Back to the present… er… past. Whatever. Once we actually hit the road, we made pretty good time. We were about 30 minutes west of Umatilla, Oregon when my wife felt an odd vibration in the truck. We pulled over, and took a look at the wheels. Nothing seemed out of place, so we pressed on. DUN DUN DUN!!! About an hour later, we were pulling into Kennewick, Washington. As we came down the hill to the first stop light, my wife hit the breaks, and the driver’s side front wheel goes sailing towards the intersection ahead. That’s right, the FUCKING. WHEEL. CAME. OFF. DUN DUN… oh enough of that. As we felt / heard the steerage assembly thumping into the asphalt, a dreamlike quality decended on the scene. I turned and yelled at my wife, “HEY HONEY! WE JUST LOST A TIRE!.” Thanks Captain Obvious! Without skipping a beat, my wife responded calmly with, “I know that, Bill.” The truck ground itself to a stop at the side of the road, and we watched as the wheel (apparently content to continue the journey without us) sail through the intersection at 45 mph. It barely missed two compact cars (I shudder to think what that would have done), and opted to end its brief solo journey by smashing into the front of a commercial class flatbed.
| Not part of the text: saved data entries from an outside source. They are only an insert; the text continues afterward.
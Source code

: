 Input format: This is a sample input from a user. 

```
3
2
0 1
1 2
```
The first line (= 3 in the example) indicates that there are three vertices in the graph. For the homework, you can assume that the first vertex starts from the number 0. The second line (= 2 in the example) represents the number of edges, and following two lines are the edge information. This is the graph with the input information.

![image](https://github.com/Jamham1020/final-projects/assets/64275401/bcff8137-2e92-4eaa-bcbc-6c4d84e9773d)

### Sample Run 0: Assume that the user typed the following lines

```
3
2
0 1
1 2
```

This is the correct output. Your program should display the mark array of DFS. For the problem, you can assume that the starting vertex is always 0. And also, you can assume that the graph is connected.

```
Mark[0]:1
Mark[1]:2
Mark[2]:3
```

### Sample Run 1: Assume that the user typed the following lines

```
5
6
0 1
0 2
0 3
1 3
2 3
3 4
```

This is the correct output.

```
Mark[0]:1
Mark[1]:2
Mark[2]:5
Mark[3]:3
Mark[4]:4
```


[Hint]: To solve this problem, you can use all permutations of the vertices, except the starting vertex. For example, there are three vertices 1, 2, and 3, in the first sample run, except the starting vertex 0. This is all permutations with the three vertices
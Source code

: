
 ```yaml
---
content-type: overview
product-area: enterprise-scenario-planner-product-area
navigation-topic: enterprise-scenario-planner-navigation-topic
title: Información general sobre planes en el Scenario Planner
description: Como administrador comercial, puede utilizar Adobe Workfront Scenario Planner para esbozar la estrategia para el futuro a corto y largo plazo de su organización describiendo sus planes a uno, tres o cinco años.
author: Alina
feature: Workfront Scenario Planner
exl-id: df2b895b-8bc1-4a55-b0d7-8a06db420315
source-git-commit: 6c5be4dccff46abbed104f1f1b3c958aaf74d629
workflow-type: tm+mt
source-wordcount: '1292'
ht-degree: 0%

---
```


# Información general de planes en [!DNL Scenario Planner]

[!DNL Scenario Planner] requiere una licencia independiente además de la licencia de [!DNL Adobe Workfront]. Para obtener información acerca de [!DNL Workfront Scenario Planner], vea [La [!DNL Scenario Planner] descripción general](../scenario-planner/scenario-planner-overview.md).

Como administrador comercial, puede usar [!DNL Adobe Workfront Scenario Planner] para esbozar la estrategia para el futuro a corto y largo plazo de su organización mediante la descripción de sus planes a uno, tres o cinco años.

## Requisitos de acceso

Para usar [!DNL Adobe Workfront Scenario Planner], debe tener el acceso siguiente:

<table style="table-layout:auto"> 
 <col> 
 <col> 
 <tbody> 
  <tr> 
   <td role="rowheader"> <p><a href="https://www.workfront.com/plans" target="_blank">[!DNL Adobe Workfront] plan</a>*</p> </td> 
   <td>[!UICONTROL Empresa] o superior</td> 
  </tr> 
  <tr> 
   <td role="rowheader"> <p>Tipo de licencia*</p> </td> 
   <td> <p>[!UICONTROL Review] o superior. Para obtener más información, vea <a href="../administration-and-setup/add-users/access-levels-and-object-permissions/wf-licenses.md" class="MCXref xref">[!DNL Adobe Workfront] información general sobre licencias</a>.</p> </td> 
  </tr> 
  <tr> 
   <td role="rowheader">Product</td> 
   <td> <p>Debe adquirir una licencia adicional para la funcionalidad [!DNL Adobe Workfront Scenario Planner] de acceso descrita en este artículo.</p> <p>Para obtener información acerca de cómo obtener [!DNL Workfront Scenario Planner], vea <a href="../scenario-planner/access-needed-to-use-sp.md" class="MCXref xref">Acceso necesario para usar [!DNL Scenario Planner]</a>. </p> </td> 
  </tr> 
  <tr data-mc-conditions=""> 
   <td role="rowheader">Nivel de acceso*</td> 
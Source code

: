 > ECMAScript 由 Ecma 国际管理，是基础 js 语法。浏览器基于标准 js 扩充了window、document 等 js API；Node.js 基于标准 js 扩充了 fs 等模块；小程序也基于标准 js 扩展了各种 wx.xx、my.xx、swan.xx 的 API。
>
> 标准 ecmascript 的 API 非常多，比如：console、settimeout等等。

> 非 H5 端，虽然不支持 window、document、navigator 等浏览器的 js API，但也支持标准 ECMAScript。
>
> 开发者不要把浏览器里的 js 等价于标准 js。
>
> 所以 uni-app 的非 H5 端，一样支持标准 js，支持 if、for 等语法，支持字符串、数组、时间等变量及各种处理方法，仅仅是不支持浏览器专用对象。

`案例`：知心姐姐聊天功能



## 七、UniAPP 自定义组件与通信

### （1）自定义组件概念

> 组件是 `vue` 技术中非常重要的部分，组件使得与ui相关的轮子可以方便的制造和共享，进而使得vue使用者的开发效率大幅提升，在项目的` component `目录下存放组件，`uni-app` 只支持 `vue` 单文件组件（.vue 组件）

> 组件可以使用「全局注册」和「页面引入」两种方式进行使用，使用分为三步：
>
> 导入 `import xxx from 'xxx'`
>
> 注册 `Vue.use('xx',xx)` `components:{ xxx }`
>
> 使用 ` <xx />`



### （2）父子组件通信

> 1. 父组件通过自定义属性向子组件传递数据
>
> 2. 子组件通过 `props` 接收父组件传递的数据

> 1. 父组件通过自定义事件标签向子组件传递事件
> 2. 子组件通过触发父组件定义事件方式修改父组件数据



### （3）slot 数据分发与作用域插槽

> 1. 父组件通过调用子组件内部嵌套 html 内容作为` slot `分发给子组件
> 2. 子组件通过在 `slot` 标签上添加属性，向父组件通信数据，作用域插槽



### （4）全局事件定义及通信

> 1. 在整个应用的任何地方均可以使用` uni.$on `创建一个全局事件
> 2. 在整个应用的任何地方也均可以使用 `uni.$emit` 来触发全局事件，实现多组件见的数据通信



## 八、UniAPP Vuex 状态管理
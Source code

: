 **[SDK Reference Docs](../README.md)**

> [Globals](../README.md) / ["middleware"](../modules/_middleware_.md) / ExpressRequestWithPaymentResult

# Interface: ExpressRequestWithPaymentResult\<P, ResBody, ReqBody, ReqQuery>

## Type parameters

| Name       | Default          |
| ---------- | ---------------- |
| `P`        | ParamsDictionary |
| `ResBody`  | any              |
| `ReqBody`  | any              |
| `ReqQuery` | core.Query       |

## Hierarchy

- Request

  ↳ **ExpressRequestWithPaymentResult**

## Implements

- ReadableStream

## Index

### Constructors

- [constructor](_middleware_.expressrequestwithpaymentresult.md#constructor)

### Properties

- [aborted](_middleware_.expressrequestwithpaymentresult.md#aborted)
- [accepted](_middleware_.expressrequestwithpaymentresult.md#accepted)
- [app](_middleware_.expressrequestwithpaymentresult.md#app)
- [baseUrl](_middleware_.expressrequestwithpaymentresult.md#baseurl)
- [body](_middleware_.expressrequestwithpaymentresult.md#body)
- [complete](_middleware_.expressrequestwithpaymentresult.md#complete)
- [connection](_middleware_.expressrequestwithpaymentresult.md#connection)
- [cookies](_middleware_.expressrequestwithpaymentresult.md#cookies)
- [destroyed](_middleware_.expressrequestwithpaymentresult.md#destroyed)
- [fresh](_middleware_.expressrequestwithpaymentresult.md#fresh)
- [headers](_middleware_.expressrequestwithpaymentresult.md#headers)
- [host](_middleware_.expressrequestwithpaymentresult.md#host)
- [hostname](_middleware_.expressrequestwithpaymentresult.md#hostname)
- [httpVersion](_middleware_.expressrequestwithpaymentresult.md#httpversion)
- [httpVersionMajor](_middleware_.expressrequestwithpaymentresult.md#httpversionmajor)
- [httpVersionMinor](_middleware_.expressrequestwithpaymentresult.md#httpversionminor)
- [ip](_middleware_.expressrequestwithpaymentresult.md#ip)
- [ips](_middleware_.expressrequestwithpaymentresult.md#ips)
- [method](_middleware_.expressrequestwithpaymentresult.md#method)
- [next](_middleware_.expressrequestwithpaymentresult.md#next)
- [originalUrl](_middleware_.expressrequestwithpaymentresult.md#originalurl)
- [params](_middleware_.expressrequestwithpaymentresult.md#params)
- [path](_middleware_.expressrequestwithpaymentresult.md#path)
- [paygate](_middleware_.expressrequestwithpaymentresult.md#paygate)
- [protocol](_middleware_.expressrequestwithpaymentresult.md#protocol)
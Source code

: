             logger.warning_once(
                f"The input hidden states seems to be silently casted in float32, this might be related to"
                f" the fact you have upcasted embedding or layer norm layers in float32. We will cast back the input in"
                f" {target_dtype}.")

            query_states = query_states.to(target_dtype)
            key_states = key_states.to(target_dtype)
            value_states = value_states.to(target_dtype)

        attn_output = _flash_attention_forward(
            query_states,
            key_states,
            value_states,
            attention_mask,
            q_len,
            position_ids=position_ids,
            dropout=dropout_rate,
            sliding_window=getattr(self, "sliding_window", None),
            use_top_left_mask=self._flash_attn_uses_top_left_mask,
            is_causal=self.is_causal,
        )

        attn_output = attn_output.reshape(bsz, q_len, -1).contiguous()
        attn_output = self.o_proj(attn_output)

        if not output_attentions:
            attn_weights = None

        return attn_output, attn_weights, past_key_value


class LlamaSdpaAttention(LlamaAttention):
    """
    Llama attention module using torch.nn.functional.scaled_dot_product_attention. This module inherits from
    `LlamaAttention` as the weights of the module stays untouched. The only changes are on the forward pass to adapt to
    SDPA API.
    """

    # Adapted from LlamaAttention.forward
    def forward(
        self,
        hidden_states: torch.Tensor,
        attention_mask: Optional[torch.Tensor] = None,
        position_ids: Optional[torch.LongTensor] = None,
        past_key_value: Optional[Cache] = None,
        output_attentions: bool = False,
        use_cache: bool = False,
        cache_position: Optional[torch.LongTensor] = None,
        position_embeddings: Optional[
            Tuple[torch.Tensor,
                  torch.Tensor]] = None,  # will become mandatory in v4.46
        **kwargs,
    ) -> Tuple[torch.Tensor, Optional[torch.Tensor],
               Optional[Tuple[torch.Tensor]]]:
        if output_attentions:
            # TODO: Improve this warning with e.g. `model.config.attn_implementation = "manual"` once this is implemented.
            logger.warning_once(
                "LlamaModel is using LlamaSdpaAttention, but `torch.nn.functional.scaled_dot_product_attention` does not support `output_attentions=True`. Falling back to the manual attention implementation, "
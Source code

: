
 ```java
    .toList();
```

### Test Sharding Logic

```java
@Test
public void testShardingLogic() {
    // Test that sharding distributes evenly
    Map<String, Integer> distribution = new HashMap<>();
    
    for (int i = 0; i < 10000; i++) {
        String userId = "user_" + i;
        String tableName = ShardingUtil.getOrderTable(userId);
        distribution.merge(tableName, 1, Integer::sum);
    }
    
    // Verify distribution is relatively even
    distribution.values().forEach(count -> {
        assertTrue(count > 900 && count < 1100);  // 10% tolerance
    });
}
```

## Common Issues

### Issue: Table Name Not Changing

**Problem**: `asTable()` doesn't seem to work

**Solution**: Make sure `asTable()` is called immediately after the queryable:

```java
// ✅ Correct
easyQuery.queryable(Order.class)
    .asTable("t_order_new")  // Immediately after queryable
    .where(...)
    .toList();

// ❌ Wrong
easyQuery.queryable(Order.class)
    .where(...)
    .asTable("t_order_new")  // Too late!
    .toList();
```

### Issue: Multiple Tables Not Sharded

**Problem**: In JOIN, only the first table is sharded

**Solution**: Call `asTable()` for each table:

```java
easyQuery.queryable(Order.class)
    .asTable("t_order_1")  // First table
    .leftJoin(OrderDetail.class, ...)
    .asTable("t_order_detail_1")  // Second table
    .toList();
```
No one was hurt, with the exception of the flatbed’s shattered bumper. Insurance information was exchanged, and insurance companies were called. I jacked the truck back up from its precarious angle, and inspected the bolts for the lug nuts. Nothing seemed wrong with them. The bolts weren’t stripped, bent, or sheared. Weird. The lug nuts were no where to be found, but there was a tire shop nearby that had the correct size. The steerage assembly looked ok to me (it was actually damaged, but more of that later), so I re-mounted the wheel and tightened it back down. I inspected the other 3 wheels, and made sure that the bolts were tight. Satisfied and thankful that this didn’t happen when we were going 85 mph, we decided to keep going. As you might imagine, this was a bad plan. We decided to pull off at the last exit in Pasco (Kennewick, Richland, and Pasco are called the Tri-Cities locally, due to their extreme proximity to one another) and gas up. As we pull onto off ramp, IT FUCKING HAPPENS AGAIN!!! This time, our wheel decided it has had enough of this journey. In an explosion of lug nuts and silt, it bounces, skids, and hops over 4 lanes of highway into the sagebrush, never to be seen again. I spent about 40 minutes strolling through the prickle weeds and sagebrush (cheap foam bottom sandles and shorts were a bad plan for this trip, apparently),  but could not find it. Insurance was called again, and a tow truck driver was located. A nice police officer came by to slow traffic on the off-ramp (no one bothered to stop or slow… asses), probably because he was wondering what the bald, sunburned, dipshit was doing wandering across his highway. Eventually, we get towed to a mechanics shop.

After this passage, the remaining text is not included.